Warren Buffett’s net worth has grown 25% annually for 72 years.
He’s the best investor to ever live. And it’s not close.
He started out buying egregiously cheap shares in tiny businesses. Later, he would buy small stakes in larger businesses. And later still, he would swallow entire companies. In the beginning, it was Greif Brothers Cooperage and Western Insurance. Now it’s BNSF and Apple.
But through the years, one opportunity set persisted.
Arbitrage.
“While at Graham-Newman, I made a study of its earnings from arbitrage during the entire 1926-1956 lifespan of the company. Unleveraged returns averaged 20% per year. Starting in 1956, I applied Ben Graham’s arbitrage principles, first at Buffett Partnership and then Berkshire. Though I’ve not made an exact calculation, I have done enough work to know that the 1956-1988 returns averaged well over 20%.” - Warren Buffett
Today, we’ll dive deep into one of Buffett’s arbs.

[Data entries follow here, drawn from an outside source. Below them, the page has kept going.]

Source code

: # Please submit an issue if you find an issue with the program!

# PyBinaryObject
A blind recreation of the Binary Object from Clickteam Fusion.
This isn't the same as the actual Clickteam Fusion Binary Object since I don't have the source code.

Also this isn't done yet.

My friend, Turtle Bay, has the best data on old investments. He has terabytes worth of Buffett history. We teamed up to write this article. If you like it, we’ll do more in the future.
If these case studies work as intended, we can all learn something together. Successful investing requires pattern recognition. How many times have you studied a situation and said, “this reminds me of XYZ from a couple years back”?
I think you’ll find practical use in today’s case.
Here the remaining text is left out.